- [Task details] Take the line with "- edit : ItemUpdateForm 객체 적용" and all lines after it, through the end of the records below, and repeat them exactly.

======== Supplied records

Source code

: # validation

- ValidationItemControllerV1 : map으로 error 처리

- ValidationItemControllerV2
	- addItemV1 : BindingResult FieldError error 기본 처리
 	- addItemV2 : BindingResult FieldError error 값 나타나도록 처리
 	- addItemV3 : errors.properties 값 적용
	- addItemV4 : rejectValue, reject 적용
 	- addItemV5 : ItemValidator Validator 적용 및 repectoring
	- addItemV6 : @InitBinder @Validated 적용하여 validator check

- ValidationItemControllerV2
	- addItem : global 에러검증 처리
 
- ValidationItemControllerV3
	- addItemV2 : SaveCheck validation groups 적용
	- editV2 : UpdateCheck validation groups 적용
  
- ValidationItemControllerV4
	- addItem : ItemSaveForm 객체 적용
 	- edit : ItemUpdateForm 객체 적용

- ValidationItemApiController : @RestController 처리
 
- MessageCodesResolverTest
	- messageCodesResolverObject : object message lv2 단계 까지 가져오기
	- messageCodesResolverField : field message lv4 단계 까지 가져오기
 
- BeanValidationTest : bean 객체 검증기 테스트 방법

================

- [Exercise solution]
 	- edit : ItemUpdateForm 객체 적용

- ValidationItemApiController : @RestController 처리
 
- MessageCodesResolverTest
	- messageCodesResolverObject : object message lv2 단계 까지 가져오기
	- messageCodesResolverField : field message lv4 단계 까지 가져오기
 
- BeanValidationTest : bean 객체 검증기 테스트 방법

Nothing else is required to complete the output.